Orbán heißt jetzt Radev: Bulgarien will neues EU-Sanktionspaket blockieren
Das mittlerweile 21. Sanktionspaket der EU gegen Russland steht vor der Verabschiedung. Es ist das erste seit Viktor Orbán seine Macht in Ungarn verloren hat. Doch die Europäische Kommission bekommt trotzdem Widerstand – diesmal aus Bulgarien.
Viktor Orbán konnte kein einziges Sanktionspaket verhindern, ebenso wenig wie Robert Fico in der Slowakei. Beide verhandelten jedoch immer wieder im Sinne ihrer eigenen Interessen und konnten Sanktionen, die ihrer Ansicht nach dem eigenen Land und der EU mehr schaden als Russland, abschwächen oder verzögern.
In Brüssel hatte man gehofft, dass diese Blockade-Politik mit Orbáns Abgang enden würde. Doch nun übernimmt Sofia diese Rolle. Der neu gewählte Ministerpräsident Rumen Radev macht genau das, womit er im Wahlkampf angetreten ist: bulgarische Interessen verteidigen.
Sofia werde das Paket blockieren, wenn Sanktionen gegen Patriarch Kirill nicht aus dem Paket gestrichen und bestimmte wirtschaftliche Maßnahmen angepasst werden. Das hat Ministerpräsident Rumen Radev am Donnerstag in Brüssel klargemacht.
Radev, der seit Mai 2026 als Ministerpräsident amtiert (nach dem Wahlsieg seiner Partei „Progressive Bulgaria“ im April), sprach vor Journalisten vor dem Europäischen Rat. Er kündigte an, dass Sofia sein Veto einlegen werde, falls die EU nicht auf die bulgarischen Bedenken eingehe.
Ein zentraler Streitpunkt sind die geplanten Sanktionen gegen Patriarch Kirill, das Oberhaupt der Russisch-Orthodoxen Kirche. Radev lehnt diese strikt ab:
„Lasst uns Politik nicht mit Religion vermischen. Die Zeit der Kreuzzüge ist vorbei. Dieser Krieg hat die Schützengräben längst verlassen, er hat Wirtschaft und Energie erfasst, Kultur und Sport – jetzt bleibt nur noch, dass er die Religion erfasst.“
Er betonte, es gehe ihm nicht um die Person Kirill, sondern um die Russisch-Orthodoxe Kirche als Institution und die Millionen Gläubigen. Bulgarien und Russland teilten dieselbe orthodoxe Tradition, und die russische Kirche habe historisch zur Befreiung Bulgariens vom Osmanischen Reich beigetragen. „Wir sind eine Familie“, so Radev. Die Bulgarisch-Orthodoxe Kirche solle bei solchen Entscheidungen mitreden dürfen.

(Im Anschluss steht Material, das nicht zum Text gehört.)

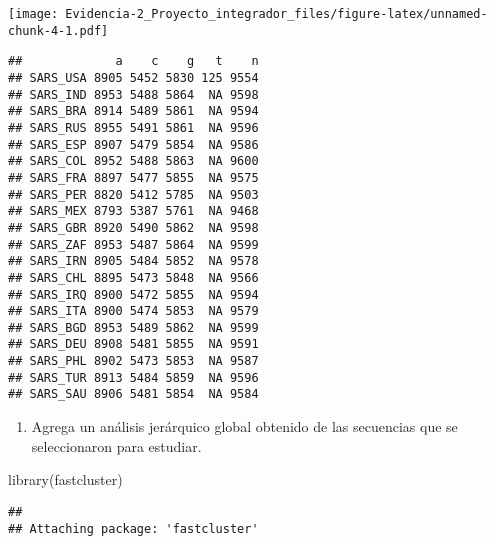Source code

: \documentclass[
]{article}
\newenvironment{Shaded}{\begin{snugshade}}{\end{snugshade}}
\newcommand{\ConstantTok}[1]{\textcolor[rgb]{0.00,0.00,0.00}{#1}}
\newcommand{\FunctionTok}[1]{\textcolor[rgb]{0.00,0.00,0.00}{#1}}
\newcommand{\NormalTok}[1]{#1}
\newcommand{\OtherTok}[1]{\textcolor[rgb]{0.56,0.35,0.01}{#1}}
\newcommand{\SpecialCharTok}[1]{\textcolor[rgb]{0.00,0.00,0.00}{#1}}
\newcommand{\StringTok}[1]{\textcolor[rgb]{0.31,0.60,0.02}{#1}}
\providecommand{\tightlist}{%
  \setlength{\itemsep}{0pt}\setlength{\parskip}{0pt}}
\begin{document}
\texttt{[image: Evidencia-2\_Proyecto\_integrador\_files/figure-latex/unnamed-chunk-4-1.pdf]}

\begin{Shaded}
\end{Shaded}

\begin{verbatim}
##             a    c    g   t    n
## SARS_USA 8905 5452 5830 125 9554
## SARS_IND 8953 5488 5864  NA 9598
## SARS_BRA 8914 5489 5861  NA 9594
## SARS_RUS 8955 5491 5861  NA 9596
## SARS_ESP 8907 5479 5854  NA 9586
## SARS_COL 8952 5488 5863  NA 9600
## SARS_FRA 8897 5477 5855  NA 9575
## SARS_PER 8820 5412 5785  NA 9503
## SARS_MEX 8793 5387 5761  NA 9468
## SARS_GBR 8920 5490 5862  NA 9598
## SARS_ZAF 8953 5487 5864  NA 9599
## SARS_IRN 8905 5484 5852  NA 9578
## SARS_CHL 8895 5473 5848  NA 9566
## SARS_IRQ 8900 5472 5855  NA 9594
## SARS_ITA 8900 5474 5853  NA 9579
## SARS_BGD 8953 5489 5862  NA 9599
## SARS_DEU 8908 5481 5855  NA 9591
## SARS_PHL 8902 5473 5853  NA 9587
## SARS_TUR 8913 5484 5859  NA 9596
## SARS_SAU 8906 5481 5854  NA 9584
\end{verbatim}

\begin{enumerate}
\def\labelenumi{\arabic{enumi}.}
\setcounter{enumi}{3}
\tightlist
\item
  Agrega un análisis jerárquico global obtenido de las secuencias que se
  seleccionaron para estudiar.
\end{enumerate}

\begin{Shaded}
\begin{Highlighting}[]
\FunctionTok{library}\NormalTok{(fastcluster)}
\end{Highlighting}
\end{Shaded}

\begin{verbatim}
## 
## Attaching package: 'fastcluster'
\end{verbatim}
\end{document}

Das 21. Sanktionspaket wird neben dem Patriarchen auch weitere Personen treffen. Bereits am Montag (15. Juni 2026) hatte die EU 34 Personen und 47 Organisationen auf die Sanktionsliste gesetzt. Spekulationen, dass auch Weltwoche-Chef Roger Köppel betroffen sein könnte, haben sich nicht bestätigt.
Sanktioniert wurde hingegen unter anderem die russisch-amerikanische Social-Media-Influencerin Alexandra Jost (bekannt als „Sasha Meets Russia“), die auf ihren Kanälen ihr Leben in Russland dokumentiert. Auch ein Bischof der Russisch-Orthodoxen Kirche sowie die Chefredakteurin der Krymskaya Gazeta, einer staatlich kontrollierten Tageszeitung auf der Krim, wurden wegen Desinformation sanktioniert.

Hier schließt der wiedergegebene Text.